Ice giants are planets dominated by heavier volatile ices such as water, ammonia, and methane rather than hydrogen and helium; in the Solar System these are Uranus and Neptune.

Scope

This topic covers Uranus and Neptune: their bulk compositions dominated by water, ammonia, and methane ices over rock; their interior structure and the exotic states of matter such as superionic water proposed within them; their atmospheres, winds, and weather; and their highly tilted, offset, non-dipolar magnetic fields.
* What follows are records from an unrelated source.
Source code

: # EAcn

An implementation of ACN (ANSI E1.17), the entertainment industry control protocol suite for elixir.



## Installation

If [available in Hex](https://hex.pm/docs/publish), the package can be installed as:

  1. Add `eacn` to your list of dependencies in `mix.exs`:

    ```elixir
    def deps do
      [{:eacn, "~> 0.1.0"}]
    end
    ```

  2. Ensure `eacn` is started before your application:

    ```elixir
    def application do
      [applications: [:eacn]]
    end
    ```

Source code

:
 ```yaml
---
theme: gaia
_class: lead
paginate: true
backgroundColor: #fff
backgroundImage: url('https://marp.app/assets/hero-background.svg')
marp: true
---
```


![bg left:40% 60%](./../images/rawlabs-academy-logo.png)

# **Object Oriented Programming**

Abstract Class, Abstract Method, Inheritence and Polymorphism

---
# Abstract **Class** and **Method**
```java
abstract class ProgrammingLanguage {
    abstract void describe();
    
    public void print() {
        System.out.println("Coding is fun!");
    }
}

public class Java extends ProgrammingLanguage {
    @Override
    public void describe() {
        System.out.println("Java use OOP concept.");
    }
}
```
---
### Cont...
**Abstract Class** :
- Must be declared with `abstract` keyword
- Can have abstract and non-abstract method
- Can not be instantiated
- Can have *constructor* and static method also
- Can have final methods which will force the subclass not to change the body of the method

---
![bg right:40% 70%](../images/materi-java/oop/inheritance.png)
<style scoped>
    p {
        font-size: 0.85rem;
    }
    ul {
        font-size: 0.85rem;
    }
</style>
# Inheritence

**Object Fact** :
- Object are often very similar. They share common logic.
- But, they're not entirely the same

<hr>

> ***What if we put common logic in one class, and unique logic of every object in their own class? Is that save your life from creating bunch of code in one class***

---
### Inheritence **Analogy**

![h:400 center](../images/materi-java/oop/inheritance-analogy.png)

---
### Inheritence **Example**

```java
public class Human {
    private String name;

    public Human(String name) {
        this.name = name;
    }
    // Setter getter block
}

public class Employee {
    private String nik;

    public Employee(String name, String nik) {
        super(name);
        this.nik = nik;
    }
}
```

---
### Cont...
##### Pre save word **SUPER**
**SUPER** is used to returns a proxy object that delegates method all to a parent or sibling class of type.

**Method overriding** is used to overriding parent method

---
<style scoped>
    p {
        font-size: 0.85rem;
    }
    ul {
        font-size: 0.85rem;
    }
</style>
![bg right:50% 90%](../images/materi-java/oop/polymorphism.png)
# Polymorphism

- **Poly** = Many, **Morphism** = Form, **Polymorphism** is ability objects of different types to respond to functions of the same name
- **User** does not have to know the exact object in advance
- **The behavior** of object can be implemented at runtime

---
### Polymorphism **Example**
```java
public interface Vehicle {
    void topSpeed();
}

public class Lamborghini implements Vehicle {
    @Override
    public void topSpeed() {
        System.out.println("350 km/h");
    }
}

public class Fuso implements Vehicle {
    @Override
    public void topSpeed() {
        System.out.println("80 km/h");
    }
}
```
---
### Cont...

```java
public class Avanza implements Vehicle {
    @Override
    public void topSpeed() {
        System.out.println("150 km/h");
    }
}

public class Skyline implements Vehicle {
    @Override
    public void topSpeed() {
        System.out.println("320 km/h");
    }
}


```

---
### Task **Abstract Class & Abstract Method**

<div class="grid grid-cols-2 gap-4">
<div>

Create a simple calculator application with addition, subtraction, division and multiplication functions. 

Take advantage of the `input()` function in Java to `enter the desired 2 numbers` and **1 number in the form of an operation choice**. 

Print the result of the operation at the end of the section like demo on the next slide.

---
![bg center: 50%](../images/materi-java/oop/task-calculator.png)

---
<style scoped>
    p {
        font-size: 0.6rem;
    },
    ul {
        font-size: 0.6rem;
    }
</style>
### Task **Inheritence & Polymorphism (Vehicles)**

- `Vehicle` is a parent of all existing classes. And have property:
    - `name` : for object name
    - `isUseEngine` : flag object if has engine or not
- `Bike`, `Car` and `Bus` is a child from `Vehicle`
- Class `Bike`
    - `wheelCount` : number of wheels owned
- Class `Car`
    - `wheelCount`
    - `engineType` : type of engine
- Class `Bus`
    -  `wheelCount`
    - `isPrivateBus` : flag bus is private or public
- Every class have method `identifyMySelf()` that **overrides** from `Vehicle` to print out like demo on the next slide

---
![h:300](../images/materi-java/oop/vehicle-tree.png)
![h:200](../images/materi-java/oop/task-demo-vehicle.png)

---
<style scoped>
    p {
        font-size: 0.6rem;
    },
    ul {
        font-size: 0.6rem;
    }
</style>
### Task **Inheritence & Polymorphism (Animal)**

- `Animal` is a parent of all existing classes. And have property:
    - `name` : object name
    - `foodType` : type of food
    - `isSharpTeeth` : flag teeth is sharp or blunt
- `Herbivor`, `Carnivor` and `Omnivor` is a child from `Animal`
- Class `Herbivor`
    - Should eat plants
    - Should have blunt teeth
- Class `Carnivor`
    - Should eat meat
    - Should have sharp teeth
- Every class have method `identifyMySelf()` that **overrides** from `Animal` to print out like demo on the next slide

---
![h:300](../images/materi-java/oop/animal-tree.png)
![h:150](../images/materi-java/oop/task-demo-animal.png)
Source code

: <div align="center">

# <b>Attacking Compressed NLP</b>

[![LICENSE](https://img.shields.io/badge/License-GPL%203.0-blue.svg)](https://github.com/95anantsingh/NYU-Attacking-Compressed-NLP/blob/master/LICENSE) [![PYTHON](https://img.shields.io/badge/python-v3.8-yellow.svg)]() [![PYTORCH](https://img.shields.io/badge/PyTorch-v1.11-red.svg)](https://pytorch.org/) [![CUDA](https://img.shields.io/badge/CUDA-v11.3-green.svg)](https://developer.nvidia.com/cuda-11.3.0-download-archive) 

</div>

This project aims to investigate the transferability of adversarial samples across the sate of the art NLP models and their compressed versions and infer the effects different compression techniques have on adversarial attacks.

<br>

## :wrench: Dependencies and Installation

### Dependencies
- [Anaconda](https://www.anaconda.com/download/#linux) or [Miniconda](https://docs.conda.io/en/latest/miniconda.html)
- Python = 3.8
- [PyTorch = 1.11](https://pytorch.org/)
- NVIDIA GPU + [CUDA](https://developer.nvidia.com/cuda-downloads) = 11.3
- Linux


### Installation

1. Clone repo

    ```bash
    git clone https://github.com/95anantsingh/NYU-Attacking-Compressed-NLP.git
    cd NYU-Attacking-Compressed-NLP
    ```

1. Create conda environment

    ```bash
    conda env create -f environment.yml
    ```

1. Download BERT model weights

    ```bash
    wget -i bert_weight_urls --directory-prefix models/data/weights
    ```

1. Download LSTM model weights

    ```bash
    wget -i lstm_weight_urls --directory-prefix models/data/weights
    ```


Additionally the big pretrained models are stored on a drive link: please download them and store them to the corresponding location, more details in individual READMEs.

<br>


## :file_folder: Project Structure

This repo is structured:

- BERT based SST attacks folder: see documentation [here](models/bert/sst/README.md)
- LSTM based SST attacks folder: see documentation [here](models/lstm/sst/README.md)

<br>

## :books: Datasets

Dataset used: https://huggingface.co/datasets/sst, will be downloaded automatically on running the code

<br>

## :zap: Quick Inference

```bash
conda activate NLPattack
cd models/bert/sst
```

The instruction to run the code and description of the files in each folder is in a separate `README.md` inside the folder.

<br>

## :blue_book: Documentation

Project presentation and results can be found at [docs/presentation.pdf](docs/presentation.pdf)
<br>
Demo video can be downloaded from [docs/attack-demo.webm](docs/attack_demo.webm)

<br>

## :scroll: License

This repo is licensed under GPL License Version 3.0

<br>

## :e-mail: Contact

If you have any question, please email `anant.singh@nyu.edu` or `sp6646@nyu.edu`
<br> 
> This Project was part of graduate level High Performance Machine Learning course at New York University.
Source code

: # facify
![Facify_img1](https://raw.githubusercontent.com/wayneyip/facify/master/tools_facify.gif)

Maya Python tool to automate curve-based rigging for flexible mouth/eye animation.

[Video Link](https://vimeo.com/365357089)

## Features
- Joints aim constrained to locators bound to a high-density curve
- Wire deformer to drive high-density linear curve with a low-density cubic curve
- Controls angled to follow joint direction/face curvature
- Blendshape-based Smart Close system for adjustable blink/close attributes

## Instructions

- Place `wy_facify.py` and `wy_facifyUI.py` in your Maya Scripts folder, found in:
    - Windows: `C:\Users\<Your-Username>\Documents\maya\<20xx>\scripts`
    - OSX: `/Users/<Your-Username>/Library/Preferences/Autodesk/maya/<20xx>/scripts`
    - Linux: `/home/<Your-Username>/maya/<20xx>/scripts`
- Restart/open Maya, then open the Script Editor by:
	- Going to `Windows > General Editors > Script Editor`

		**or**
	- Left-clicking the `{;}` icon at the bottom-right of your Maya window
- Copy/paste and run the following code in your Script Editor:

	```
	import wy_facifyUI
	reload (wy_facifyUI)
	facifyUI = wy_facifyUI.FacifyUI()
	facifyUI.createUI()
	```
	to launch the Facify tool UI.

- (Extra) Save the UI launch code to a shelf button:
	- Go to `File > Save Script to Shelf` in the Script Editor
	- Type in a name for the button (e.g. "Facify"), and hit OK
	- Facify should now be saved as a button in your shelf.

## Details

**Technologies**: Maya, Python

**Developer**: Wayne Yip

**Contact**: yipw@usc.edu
It also notes Uranus's extreme axial tilt and Neptune's anomalous internal heat, and the fact that both have been visited only once, by Voyager 2.

Core questions

  • What is the internal structure and composition of the ice giants?
  • Why are their magnetic fields strongly tilted, offset, and non-dipolar?
  • Why does Neptune have strong internal heat while Uranus appears nearly heat-balanced?
  • How did Uranus come to be tipped on its side?

Key theories

Ice-dominated interiors
The ice giants are thought to consist of a deep, hot, electrically conducting fluid layer of water, ammonia, and methane over a rocky core, beneath a hydrogen-helium atmosphere, distinguishing them from the gas giants.
Thin-shell dynamo
Convection confined to a relatively thin outer conducting layer can generate the highly tilted, offset, and multipolar magnetic fields observed at Uranus and Neptune.

Mechanisms

Beneath their atmospheres, the ice giants harbor a dense fluid of water and other ices that becomes electrically conducting under pressure; convection within a limited shell of this layer is thought to produce their unusual magnetic geometry. The interiors may host superionic water, in which oxygen forms a solid lattice while hydrogen flows freely.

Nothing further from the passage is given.